Chefe do Departamento de Pesquisas Globais do banco HSBC e colunista do jornal britânico "The Independent", King afirma que os "velhos tempos" em que EUA, Europa e Japão dominavam a economia mundial terminaram. Países como China e Índia, diz, devem ocupar cada vez mais espaço, e mais rapidamente.
Nessa nova configuração, o Brasil continua dependente do resto do mundo e ainda vulnerável aos reflexos do que pode acontecer fora de suas fronteiras. O atual processo de alta de juros nas economias centrais, diz King, poderá ter efeitos sobre a demanda de commodities e afetar o Brasil.
Nas contas de King, os países-membros do G7 representam hoje 62% da atividade econômica mundial, contra 70% há 15 anos. "O espaço vai sendo ocupado rapidamente por outros", afirma.
Leia a seguir entrevista telefônica concedida por King à Folha de seu escritório em Londres:

Folha - O sr. considera que a paisagem econômica mundial está mudando rapidamente. Onde estão os novos motores do mundo e quais as razões dessa mudança?
Stephen King -
China e Índia são os mais importantes, mas creio que o Brasil também faça parte dessa história. Muitas coisas mudaram nos últimos anos. Entre as mais importantes é que China e Índia tiveram mudanças políticas profundas. A China voltou a ter uma interação e conexão muito maior com o mundo. O sucesso do país nos últimos anos resulta de uma forte combinação entre baixos salários com enormes ondas de investimentos estrangeiros. Algo similar também aconteceu à Índia.
A segunda grande mudança veio por meio da tecnologia, com uma queda abrupta nas tarifas de telecomunicação. O século 21 nessa área é equivalente à revolução das ferrovias no Reino Unido no século 19. A diferença é que as estradas de ferro ligavam cidades dentro dos países. A revolução nas telecomunicações liga cidades e negócios entre países.
O mais importante é que muito mais empresas e pessoas na economia global têm hoje acesso a capitais de boa qualidade. No passado, o capital estava restrito a países da Europa, EUA e Japão. Quando ficou possível transportar o capital rapidamente para países onde o custo do trabalho é relativamente menor, eles passaram a contar com um potencial de crescimento bem mais acelerado. Isso ocorreu especialmente na China, na Índia e, em menor proporção, na América Latina.

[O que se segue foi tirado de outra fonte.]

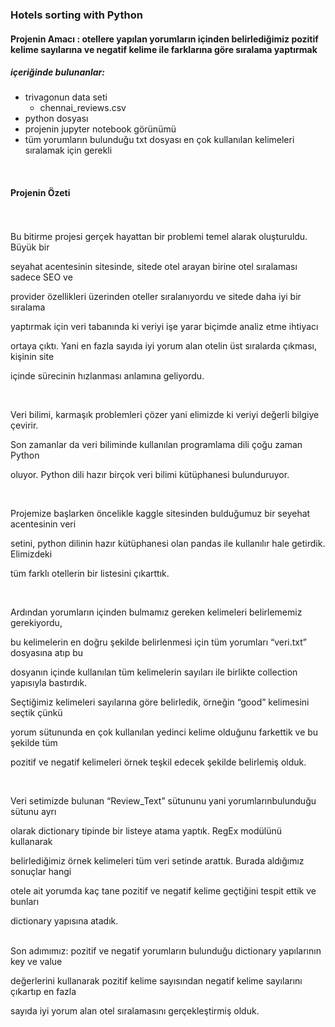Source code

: ### Hotels sorting with Python
#### Projenin Amacı : otellere yapılan yorumların içinden belirlediğimiz pozitif kelime sayılarına ve negatif kelime ile farklarına göre sıralama yaptırmak
##### içeriğinde bulunanlar:

- trivagonun data seti 
    - chennai_reviews.csv
- python dosyası 
- projenin jupyter notebook görünümü 
- tüm yorumların bulunduğu txt dosyası en çok kullanılan kelimeleri sıralamak için gerekli 
<br>

#### Projenin Özeti
<br>   
<br>
   Bu bitirme projesi gerçek hayattan bir problemi temel alarak oluşturuldu. Büyük bir

seyahat acentesinin sitesinde, sitede otel arayan birine otel sıralaması sadece SEO ve 

provider özellikleri üzerinden oteller sıralanıyordu  ve sitede daha iyi bir sıralama 

yaptırmak için veri tabanında ki veriyi işe yarar biçimde analiz etme ihtiyacı 

ortaya çıktı. Yani en fazla sayıda iyi yorum alan otelin üst sıralarda çıkması, kişinin site 

içinde sürecinin hızlanması anlamına geliyordu.

<br>

   Veri bilimi, karmaşık problemleri çözer yani elimizde ki veriyi değerli bilgiye  çevirir.

Son zamanlar da veri biliminde kullanılan  programlama dili çoğu zaman  Python

oluyor. Python dili hazır birçok veri bilimi kütüphanesi bulunduruyor. 

<br>   
   
   Projemize başlarken öncelikle kaggle sitesinden bulduğumuz bir seyehat acentesinin veri 

setini, python dilinin hazır kütüphanesi olan pandas ile kullanılır hale getirdik. Elimizdeki 

tüm farklı otellerin bir listesini çıkarttık. 

<br>

   Ardından yorumların içinden bulmamız gereken kelimeleri belirlememiz gerekiyordu,
 
bu kelimelerin en doğru şekilde belirlenmesi için tüm yorumları “veri.txt” dosyasına atıp bu 

dosyanın içinde kullanılan tüm kelimelerin sayıları ile birlikte collection yapısıyla bastırdık.

Seçtiğimiz kelimeleri sayılarına göre belirledik, örneğin “good” kelimesini seçtik çünkü 

yorum sütununda en çok kullanılan yedinci kelime olduğunu farkettik ve bu şekilde tüm 

pozitif ve negatif kelimeleri örnek teşkil edecek şekilde belirlemiş olduk. 

<br>

   Veri setimizde bulunan “Review_Text” sütununu yani yorumlarınbulunduğu sütunu ayrı 

olarak dictionary tipinde bir listeye atama yaptık. RegEx modülünü kullanarak 

belirlediğimiz örnek kelimeleri tüm veri setinde  arattık. Burada aldığımız sonuçlar hangi

otele ait yorumda kaç tane pozitif ve negatif kelime geçtiğini tespit ettik ve bunları 

dictionary yapısına atadık.  
<br>


  Son adımımız:  pozitif ve negatif yorumların bulunduğu dictionary yapılarının key ve value 

değerlerini kullanarak pozitif kelime sayısından negatif kelime sayılarını çıkartıp en fazla 

sayıda iyi yorum alan otel sıralamasını gerçekleştirmiş olduk.  

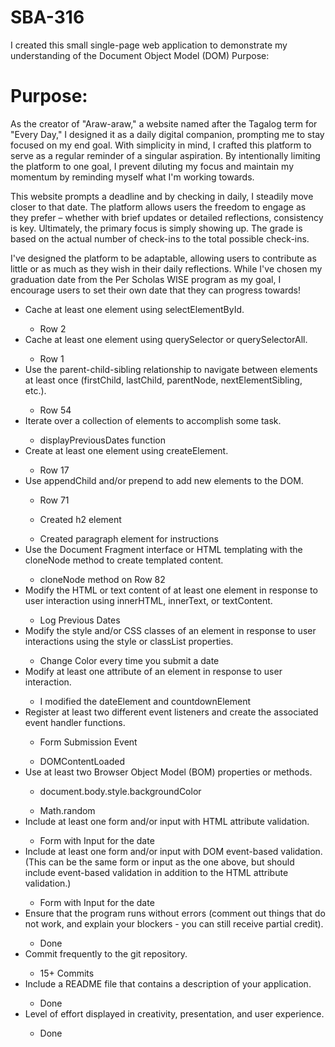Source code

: # SBA-316

I created this small single-page web application to demonstrate my understanding of the Document Object Model (DOM)
Purpose:

<h1>Purpose: </h1>

<p>
As the creator of "Araw-araw," a website named after the Tagalog term for "Every Day," I designed it as a daily digital companion, prompting me to stay focused on my end goal. With simplicity in mind, I crafted this platform to serve as a regular reminder of a singular aspiration. By intentionally limiting the platform to one goal, I prevent diluting my focus and maintain my momentum by reminding myself what I'm working towards.

This website prompts a deadline and by checking in daily, I steadily move closer to that date. The platform allows users the freedom to engage as they prefer – whether with brief updates or detailed reflections, consistency is key. Ultimately, the primary focus is simply showing up. The grade is based on the actual number of check-ins to the total possible check-ins.

I've designed the platform to be adaptable, allowing users to contribute as little or as much as they wish in their daily reflections. While I've chosen my graduation date from the Per Scholas WISE program as my goal, I encourage users to set their own date that they can progress towards!

<ul>
<li>Cache at least one element using selectElementById.</li>
    <ul> <li> Row 2 </ul>
<li>Cache at least one element using querySelector or querySelectorAll.</li>
    <ul> <li> Row 1 </ul>
<li>Use the parent-child-sibling relationship to navigate between elements at least once (firstChild, lastChild, parentNode, nextElementSibling, etc.).</li>
    <ul> <li> Row 54 </ul>
<li>Iterate over a collection of elements to accomplish some task.</li>
    <ul> <li> displayPreviousDates function </ul>
<li>Create at least one element using createElement.</li>
    <ul> <li> Row 17 </ul>
<li>Use appendChild and/or prepend to add new elements to the DOM.</li>
    <ul> <li> Row 71 </ul>
    <ul> <li> Created h2 element </ul>
    <ul> <li> Created paragraph element for instructions </ul>
<li>Use the Document Fragment interface or HTML templating with the cloneNode method to create templated content. </li>
    <ul> <li> cloneNode method on Row 82</ul>
<li>Modify the HTML or text content of at least one element in response to user interaction using innerHTML, innerText, or textContent.</li>
    <ul> <li> Log Previous Dates</ul>
<li>Modify the style and/or CSS classes of an element in response to user interactions using the style or classList properties.</li>
    <ul> <li> Change Color every time you submit a date </ul>
<li>Modify at least one attribute of an element in response to user interaction.</li>
    <ul> <li> I modified the dateElement and countdownElement</ul>
<li>Register at least two different event listeners and create the associated event handler functions.</li>
    <ul> <li> Form Submission Event </ul>
    <ul> <li> DOMContentLoaded  </ul>
<li>Use at least two Browser Object Model (BOM) properties or methods.</li>
    <ul> <li> document.body.style.backgroundColor </ul>
    <ul> <li> Math.random </ul>
<li>Include at least one form and/or input with HTML attribute validation.</li>
    <ul> <li> Form with Input for the date</ul>
<li>Include at least one form and/or input with DOM event-based validation. (This can be the same form or input as the one above, but should include event-based validation in addition to the HTML attribute validation.)</li>
    <ul> <li> Form with Input for the date </ul>
<li>Ensure that the program runs without errors (comment out things that do not work, and explain your blockers - you can still receive partial credit).</li>
    <ul> <li> Done </ul>
<li>Commit frequently to the git repository.</li>
    <ul> <li> 15+ Commits </ul>
<li>Include a README file that contains a description of your application.</li>
    <ul> <li> Done </ul>
<li>Level of effort displayed in creativity, presentation, and user experience.</li>
    <ul> <li> Done </ul>
</ul>
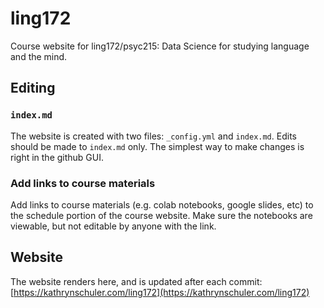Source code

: # ling172

Course website for ling172/psyc215: Data Science for studying language and the mind.

## Editing

### `index.md`

The website is created with two files: `_config.yml` and `index.md`. Edits should be made to `index.md` only. The simplest way to make changes is right in the github GUI. 

### Add links to course materials

Add links to course materials (e.g. colab notebooks, google slides, etc) to the schedule portion of the course website. Make sure the notebooks are viewable, but not editable by anyone with the link. 

## Website

The website renders here, and is updated after each commit: [https://kathrynschuler.com/ling172](https://kathrynschuler.com/ling172)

Folha - O que explica a concentração de taxas de investimento e crescimento na Ásia?
King -
Creio que haja razões geográficas específicas para isso. Uma das razões do crescimento acelerado da China é que o país está bem ali ao lado do Japão. Durante os anos 90, quando as taxas de investimento e de consumo no Japão eram muito baixas, as companhias japonesas simplesmente transportaram seu capital do Japão para a China, especialmente pelo fato de o custo de mão-de-obra na China ser muito baixo. Há de fato uma razão geográfica.
No caso da Índia, existe um componente migratório muito forte, com milhares de indianos com altos níveis de educação e especialização em áreas de tecnologia voltando ao país depois de adquirirem larga experiência em locais como o Vale do Silício.

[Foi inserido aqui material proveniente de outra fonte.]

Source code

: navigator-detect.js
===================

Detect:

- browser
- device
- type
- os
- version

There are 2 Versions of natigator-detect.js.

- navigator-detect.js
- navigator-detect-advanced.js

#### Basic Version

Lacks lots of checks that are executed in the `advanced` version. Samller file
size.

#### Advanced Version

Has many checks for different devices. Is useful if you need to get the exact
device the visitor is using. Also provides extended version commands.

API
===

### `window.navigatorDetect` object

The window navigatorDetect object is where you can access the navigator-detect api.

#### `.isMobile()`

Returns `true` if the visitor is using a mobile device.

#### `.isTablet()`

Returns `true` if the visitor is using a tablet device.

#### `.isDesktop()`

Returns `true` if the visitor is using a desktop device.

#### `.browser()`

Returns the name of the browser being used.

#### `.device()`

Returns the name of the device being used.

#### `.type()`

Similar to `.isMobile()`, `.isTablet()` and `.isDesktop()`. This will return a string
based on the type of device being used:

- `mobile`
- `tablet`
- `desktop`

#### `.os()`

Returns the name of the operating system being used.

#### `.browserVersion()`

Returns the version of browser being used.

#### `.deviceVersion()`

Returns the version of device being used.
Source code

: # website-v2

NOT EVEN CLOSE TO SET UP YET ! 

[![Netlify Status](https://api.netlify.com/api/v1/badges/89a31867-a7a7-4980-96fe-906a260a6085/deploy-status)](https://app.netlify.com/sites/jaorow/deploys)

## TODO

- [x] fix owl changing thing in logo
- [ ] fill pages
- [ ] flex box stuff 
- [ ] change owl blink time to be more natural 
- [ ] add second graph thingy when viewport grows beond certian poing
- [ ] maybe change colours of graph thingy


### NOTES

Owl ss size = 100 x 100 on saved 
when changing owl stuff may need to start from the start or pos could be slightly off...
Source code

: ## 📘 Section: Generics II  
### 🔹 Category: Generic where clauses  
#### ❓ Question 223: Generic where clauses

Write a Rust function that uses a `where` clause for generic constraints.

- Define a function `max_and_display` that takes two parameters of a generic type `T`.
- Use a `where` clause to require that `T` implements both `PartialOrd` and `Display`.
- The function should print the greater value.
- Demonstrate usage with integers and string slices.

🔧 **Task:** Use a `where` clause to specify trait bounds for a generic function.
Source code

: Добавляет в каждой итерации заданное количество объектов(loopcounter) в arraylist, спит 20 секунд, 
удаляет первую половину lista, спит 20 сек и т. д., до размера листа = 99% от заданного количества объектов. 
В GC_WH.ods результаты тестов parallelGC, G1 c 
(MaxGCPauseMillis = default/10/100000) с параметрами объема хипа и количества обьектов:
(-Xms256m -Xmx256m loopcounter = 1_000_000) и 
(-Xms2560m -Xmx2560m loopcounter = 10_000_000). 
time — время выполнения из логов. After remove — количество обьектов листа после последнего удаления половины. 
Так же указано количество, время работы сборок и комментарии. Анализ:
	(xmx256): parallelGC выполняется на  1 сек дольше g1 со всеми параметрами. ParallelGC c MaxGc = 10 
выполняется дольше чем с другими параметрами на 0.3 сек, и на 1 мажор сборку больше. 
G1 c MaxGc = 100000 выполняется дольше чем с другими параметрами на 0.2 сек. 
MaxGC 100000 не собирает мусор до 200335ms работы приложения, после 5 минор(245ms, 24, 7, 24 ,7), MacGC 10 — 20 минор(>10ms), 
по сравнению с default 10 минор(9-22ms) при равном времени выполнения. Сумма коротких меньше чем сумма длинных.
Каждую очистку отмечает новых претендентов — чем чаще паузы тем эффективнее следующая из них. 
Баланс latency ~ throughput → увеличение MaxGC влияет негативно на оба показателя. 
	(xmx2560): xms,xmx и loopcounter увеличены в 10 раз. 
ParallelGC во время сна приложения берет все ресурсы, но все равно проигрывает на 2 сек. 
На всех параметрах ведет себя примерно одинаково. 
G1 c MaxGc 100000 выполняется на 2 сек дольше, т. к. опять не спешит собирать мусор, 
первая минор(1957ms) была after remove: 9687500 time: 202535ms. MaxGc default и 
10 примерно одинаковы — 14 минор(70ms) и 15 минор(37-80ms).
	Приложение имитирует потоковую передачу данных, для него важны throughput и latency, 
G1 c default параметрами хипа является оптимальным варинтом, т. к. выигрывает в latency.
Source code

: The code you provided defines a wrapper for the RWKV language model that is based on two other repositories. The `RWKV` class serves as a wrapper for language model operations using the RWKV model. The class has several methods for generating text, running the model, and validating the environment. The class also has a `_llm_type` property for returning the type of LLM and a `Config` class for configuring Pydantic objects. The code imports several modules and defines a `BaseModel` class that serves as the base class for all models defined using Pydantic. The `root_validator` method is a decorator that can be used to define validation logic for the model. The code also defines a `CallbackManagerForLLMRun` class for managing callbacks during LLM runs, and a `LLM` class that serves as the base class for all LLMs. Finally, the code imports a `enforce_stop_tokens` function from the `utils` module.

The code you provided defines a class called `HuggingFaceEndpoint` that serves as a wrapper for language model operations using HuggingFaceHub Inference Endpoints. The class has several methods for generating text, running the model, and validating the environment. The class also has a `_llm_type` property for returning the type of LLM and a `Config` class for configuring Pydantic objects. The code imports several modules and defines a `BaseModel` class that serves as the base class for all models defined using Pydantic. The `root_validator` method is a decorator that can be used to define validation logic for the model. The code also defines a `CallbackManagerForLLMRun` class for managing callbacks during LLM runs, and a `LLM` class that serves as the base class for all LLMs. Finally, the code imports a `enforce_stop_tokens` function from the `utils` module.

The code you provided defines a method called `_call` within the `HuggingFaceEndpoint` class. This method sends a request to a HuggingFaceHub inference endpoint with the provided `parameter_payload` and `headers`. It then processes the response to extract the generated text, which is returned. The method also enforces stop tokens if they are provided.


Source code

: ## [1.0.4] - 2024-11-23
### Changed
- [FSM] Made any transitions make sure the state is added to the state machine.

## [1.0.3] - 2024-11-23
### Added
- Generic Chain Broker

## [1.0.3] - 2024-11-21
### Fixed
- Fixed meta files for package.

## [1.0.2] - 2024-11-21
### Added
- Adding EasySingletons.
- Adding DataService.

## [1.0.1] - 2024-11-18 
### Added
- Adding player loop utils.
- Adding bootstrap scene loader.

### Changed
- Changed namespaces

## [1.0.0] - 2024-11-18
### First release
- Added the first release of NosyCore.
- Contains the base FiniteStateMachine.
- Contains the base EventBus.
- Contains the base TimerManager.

Folha - Nesse cenário, como é que fica o Brasil, hoje crescendo bem abaixo da média mundial?
King -
O ponto crítico é ter certeza de que o país se tornará estável do ponto de vista macroeconômico. O Brasil tem feito um trabalho muito bom nos últimos anos, especialmente depois da crise de 1999. Uma das dificuldades que o Brasil e a América Latina têm em geral é a de ainda carregarem um grande nervosismo dos investidores em relação ao país. O passado não é bom e isso é ainda difícil de lidar, pois, uma vez que a reputação é estabelecida, de forma justa ou não, fica muito difícil reverter o quadro e atrair capitais.

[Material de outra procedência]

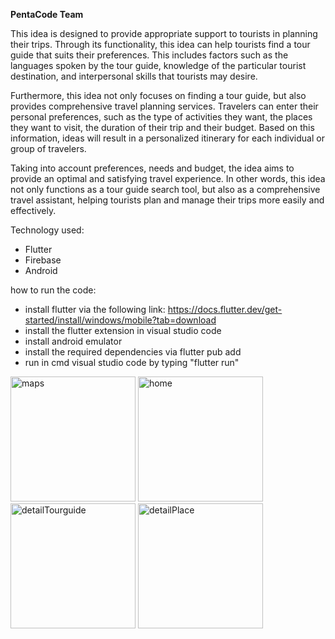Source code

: **PentaCode Team**

This idea is designed to provide appropriate support to tourists in planning their trips. Through its functionality, this idea can help tourists find a tour guide that suits their preferences. This includes factors such as the languages spoken by the tour guide, knowledge of the particular tourist destination, and interpersonal skills that tourists may desire.

Furthermore, this idea not only focuses on finding a tour guide, but also provides comprehensive travel planning services. Travelers can enter their personal preferences, such as the type of activities they want, the places they want to visit, the duration of their trip and their budget. Based on this information, ideas will result in a personalized itinerary for each individual or group of travelers.

Taking into account preferences, needs and budget, the idea aims to provide an optimal and satisfying travel experience. In other words, this idea not only functions as a tour guide search tool, but also as a comprehensive travel assistant, helping tourists plan and manage their trips more easily and effectively.

Technology used:
- Flutter
- Firebase
- Android

how to run the code:
- install flutter via the following link: https://docs.flutter.dev/get-started/install/windows/mobile?tab=download
- install the flutter extension in visual studio code
- install android emulator
- install the required dependencies via flutter pub add
- run in cmd visual studio code by typing "flutter run"

  
<!-- maps -->
<img src="https://github.com/Alfikriangelo/MoJalan/assets/83638938/deb33938-67a1-4c66-bb6d-0ef0239be09c" alt="maps" width="200">

<!-- home -->
<img src="https://github.com/Alfikriangelo/MoJalan/assets/83638938/4c88350b-4ce7-44fe-9706-9b127f74d1f8" alt="home" width="200">

<!-- detailTourguide -->
<img src="https://github.com/Alfikriangelo/MoJalan/assets/83638938/347eff81-4abe-4d81-af55-9c5d66dad9a7" alt="detailTourguide" width="200">

<!-- detailPlace -->
<img src="https://github.com/Alfikriangelo/MoJalan/assets/83638938/c3f3e8f4-5c49-4843-97f2-8ef96a124985" alt="detailPlace" width="200">


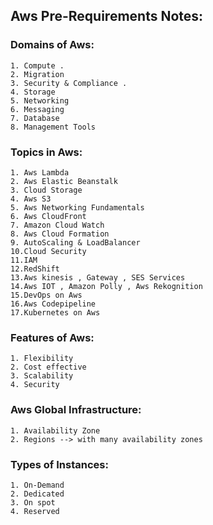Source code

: ## Aws Pre-Requirements Notes:

### Domains of Aws:

    1. Compute .
    2. Migration
    3. Security & Compliance .
    4. Storage
    5. Networking
    6. Messaging
    7. Database
    8. Management Tools

### Topics in Aws:

    1. Aws Lambda
    2. Aws Elastic Beanstalk
    3. Cloud Storage
    4. Aws S3
    5. Aws Networking Fundamentals
    6. Aws CloudFront
    7. Amazon Cloud Watch
    8. Aws Cloud Formation
    9. AutoScaling & LoadBalancer
    10.Cloud Security
    11.IAM
    12.RedShift
    13.Aws kinesis , Gateway , SES Services
    14.Aws IOT , Amazon Polly , Aws Rekognition
    15.DevOps on Aws
    16.Aws Codepipeline
    17.Kubernetes on Aws 

### Features of Aws:

    1. Flexibility
    2. Cost effective
    3. Scalability
    4. Security

### Aws Global Infrastructure:

    1. Availability Zone
    2. Regions --> with many availability zones
    
    
### Types of Instances:

    1. On-Demand 
    2. Dedicated
    3. On spot
    4. Reserved 
    
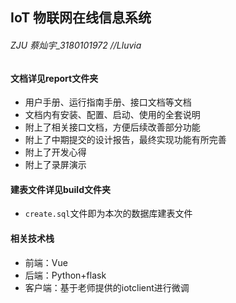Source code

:## IoT 物联网在线信息系统

###### ZJU 蔡灿宇_3180101972 //Lluvia



#### 文档详见report文件夹

+ 用户手册、运行指南手册、接口文档等文档
+ 文档内有安装、配置、启动、使用的全套说明
+ 附上了相关接口文档，方便后续改善部分功能
+ 附上了中期提交的设计报告，最终实现功能有所完善
+ 附上了开发心得
+ 附上了录屏演示

#### 建表文件详见build文件夹

+ `create.sql`文件即为本次的数据库建表文件

#### 相关技术栈

+ 前端：Vue
+ 后端：Python+flask
+ 客户端：基于老师提供的iotclient进行微调

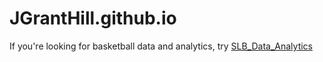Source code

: # JGrantHill.github.io

If you're looking for basketball data and analytics, try [SLB_Data_Analytics](JGrantHill.github.io/SLB_Data_Analytics)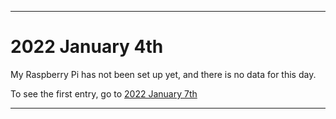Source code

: 
***

# 2022 January 4th

My Raspberry Pi has not been set up yet, and there is no data for this day.

To see the first entry, go to [2022 January 7th](/Learn-Pi/New-Pi/2022/January/07/)

***
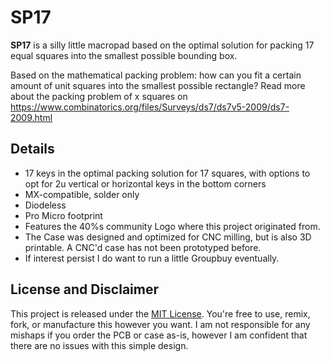 # SP17

**SP17** is a silly little macropad based on the optimal solution for packing 17 equal squares into the smallest possible bounding box.

Based on the mathematical packing problem: how can you fit a certain amount of unit squares into the smallest possible rectangle? Read more about the packing problem of x squares on https://www.combinatorics.org/files/Surveys/ds7/ds7v5-2009/ds7-2009.html

## Details

- 17 keys in the optimal packing solution for 17 squares, with options to opt for 2u vertical or horizontal keys in the bottom corners
- MX-compatible, solder only
- Diodeless
- Pro Micro footprint
- Features the 40%s community Logo where this project originated from.
- The Case was designed and optimized for CNC milling, but is also 3D printable. A CNC'd case has not been prototyped before.
- If interest persist I do want to run a little Groupbuy eventually. 

## License and Disclaimer

This project is released under the [MIT License](LICENSE). You're free to use, remix, fork, or manufacture this however you want. I am not responsible for any mishaps if you order the PCB or case as-is, however I am confident that there are no issues with this simple design.
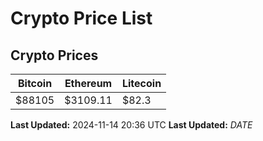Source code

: # Crypto Price List

## Crypto Prices
| Bitcoin | Ethereum | Litecoin |
| ------- | -------- | -------- |
| $88105 | $3109.11 | $82.3 |
**Last Updated:** 2024-11-14 20:36 UTC
**Last Updated:** $DATE$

Folha - O sr. acha que ainda há uma suspeita de que o Brasil possa dar um "calote", depois de todos esses anos?
King -
As coisas estão indo por um bom caminho, mas um grande teste será ver como o país vai se comportar no caso de choques externos vindo de outras partes do mundo. Se voltarmos às crises da Rússia e da Ásia no final dos anos 90, podemos nos lembrar de como o Brasil foi afetado por elas. A questão hoje é saber se há evidências suficientes para dizer que o Brasil está mais imune a esse tipo de turbulência.
A boa notícia é que a preocupação com a inflação tem sido bem menor na comparação com o passado recente, que o perfil de endividamento do país esteja se tornando mais sólido, com vários pagamentos antecipados, e que o Brasil venha se beneficiando dos ganhos nos preços das commodities internacionais.
Mas o teste pode vir com um aperto maior da política monetária dos EUA (juros maiores) e uma desaceleração da economia americana. Nessas circunstâncias, os preços das commodities vão cair e será preciso ver como o Brasil afinal vai se comportar.

Folha - Em outras palavras, o sr. diz que continuamos vulneráveis.
King -
Isso é verdade para o Brasil e para vários outros mercados emergentes. A globalização trouxe ao mundo seus prós e contras. Houve um aumento da integração e interdependência entre países que têm mão-de-obra barata com outros que têm capital para investimentos. Mas isso também pode levar a um aumento das incertezas em momentos de crise. Há um movimento natural dos investidores nessas horas de voltar para casa. Isso deixa os mercados emergentes vulneráveis, pois são dependentes desses capitais.
Mas a boa notícia aqui é que o Brasil e outros emergentes estão cada vez menos dependentes da entrada líquida de capitais.

Folha - Muitos países emergentes têm hoje superávits em conta corrente, enquanto as economias centrais carregam déficits. Quais são as implicações disso?
King -
É um assunto complicado, pois muitas pessoas têm visões diferentes sobre esse mesmo problema. Uma das razões é que os países asiáticos estão poupando muito para evitar a repetição de uma crise como a que os envolveu no final do anos 90.
A outra é que, em um mundo que está crescendo rápido, a maioria dos países produtores de commodities está concentrada nos mercados emergentes. Quando esses preços sobem, tendem a beneficiar os países e os preços das commodities que exportam. Ao mesmo tempo, há uma deterioração nas contas de países como os EUA e europeus, que dependem da importação de petróleo e de outras commodities.

Folha - Em 1999, o sr. previu o estouro da "bolha da internet" quando ainda havia muito otimismo. O sr. vê algum estouro à frente, já que tudo parece muito bem?
King -
Os mercados já começam a ficar um pouco mais nervosos por causa de um aperto mais agressivo nas políticas monetárias do Fed (banco central dos EUA) e dos bancos centrais europeu e japonês. Mas há outras coisas com as quais temos de ficar preocupados, como os preços no mercado imobiliário americano, que estão bastante inflacionados sob qualquer medida que se possa utilizar. Se o consumo dos americanos também continuar dependente como hoje do valor que têm garantido nesses bens (imobiliários) e em ações, poderá haver uma queda relativamente rápida desse mesmo consumo com uma continuidade do aperto monetário em curso nos próximos meses. Isso não seria uma boa notícia para países emergentes que dependem da exportação de commodities. Enfim, há muitos riscos lá fora.